Responsibilities:
1. Responsible for daily operation and maintenance of cloud services in the Indian data center, including participation in on-call dutie, promptly responding to and resolving system issues.
2. Demonstrates proficiency in English listening, speaking, reading, and writing, with effective communication skills in English, enabling smooth work related communication and reporting.
3. Actively coordinates with R&D team members to quickly resolve live service issues, ensuring the consistent and reliable operation of cloud services.
4. Oversees online releases and changes, monitors service status, and implements disaster recovery and data backup strategies to ensure high system availability.
5.Performs regular, comprehensive analysis of online issues, generates analysis reports, and follows up on incident resolutions to enhance system stability, availability, and performance.
6.Summarizes issues and experiences encountered in maintenance work, builds and maintains a knowledge base to provide valuable references and support for the team.
7. Possesses strong logical thinking and business acumen to quickly understand customer complaints and proactively drive issue resolution to improve customer satisfaction.
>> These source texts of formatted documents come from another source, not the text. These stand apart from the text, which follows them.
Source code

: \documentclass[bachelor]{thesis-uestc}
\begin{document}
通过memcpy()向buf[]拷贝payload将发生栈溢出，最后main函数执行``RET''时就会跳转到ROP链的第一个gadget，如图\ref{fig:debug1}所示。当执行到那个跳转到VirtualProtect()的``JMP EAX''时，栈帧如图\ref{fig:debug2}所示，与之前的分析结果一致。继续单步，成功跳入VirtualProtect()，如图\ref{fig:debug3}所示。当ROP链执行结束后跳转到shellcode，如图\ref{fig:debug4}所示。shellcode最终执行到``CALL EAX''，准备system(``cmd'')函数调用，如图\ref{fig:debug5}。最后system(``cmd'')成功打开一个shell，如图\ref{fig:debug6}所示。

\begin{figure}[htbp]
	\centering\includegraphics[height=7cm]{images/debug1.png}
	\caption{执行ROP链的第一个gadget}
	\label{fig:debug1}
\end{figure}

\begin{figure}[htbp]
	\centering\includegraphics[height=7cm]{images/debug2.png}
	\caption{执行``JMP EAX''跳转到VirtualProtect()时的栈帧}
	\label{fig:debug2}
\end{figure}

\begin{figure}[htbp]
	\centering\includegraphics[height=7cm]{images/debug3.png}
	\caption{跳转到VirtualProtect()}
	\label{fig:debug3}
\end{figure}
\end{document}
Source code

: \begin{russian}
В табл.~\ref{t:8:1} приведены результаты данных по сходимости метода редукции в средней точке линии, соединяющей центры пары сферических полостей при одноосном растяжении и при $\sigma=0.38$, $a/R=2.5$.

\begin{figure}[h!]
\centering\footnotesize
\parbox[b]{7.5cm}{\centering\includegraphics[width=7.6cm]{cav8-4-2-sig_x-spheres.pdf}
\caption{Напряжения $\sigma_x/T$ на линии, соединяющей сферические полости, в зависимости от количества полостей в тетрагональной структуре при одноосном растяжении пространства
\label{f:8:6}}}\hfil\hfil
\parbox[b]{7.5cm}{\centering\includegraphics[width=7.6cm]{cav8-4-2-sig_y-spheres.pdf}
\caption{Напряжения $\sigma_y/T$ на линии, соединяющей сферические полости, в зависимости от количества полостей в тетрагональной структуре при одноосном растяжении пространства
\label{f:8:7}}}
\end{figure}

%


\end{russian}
8. Assists developers in troubleshooting online service issues, participates in developing emergency response plans, and engages in emergency drills to ensure system reliability and security.
Requirements:
1.A minimum of 5 years of experience in cloud system operation and maintenance, with a high level of professional expertise.
2.Proficient in Linux operating systems, with experience in writing shell and Python scripts. Development experience is required to meet daily maintenance needs; proficiency in Java, C, C++, or Go is advantageous.
3.Familiar with the usage and principles of Docker and Kubernetes, capable of quickly identifying network issues in a live environment.
4.Experienced in common open-source monitoring tools such as ELK, Prometheus, Grafana, and Zabbix, and able to resolve common issues associated with these components.
5.Skilled in troubleshooting and optimizing distributed middleware, including Spring Boot, Spring Cloud, MQ, Redis, Dubbo, Netty, Nacos, Kafka, and RocketMQ.
6.Proficient in microservices architecture, including service governance, distributed tracing, and distributed transaction management.
7.Well-versed in MySQL and PostgreSQL databases, with practical experience in daily operations such as backup, recovery, and optimization.
8.Experienced with cloud platforms such as GCP, Huawei Cloud, Alibaba Cloud, Tencent Cloud, and AWS.
9.Displays a strong sense of responsibility, proactive work attitude, excellent communication and coordination skills, and team spirit, along with a keen awareness of security risks.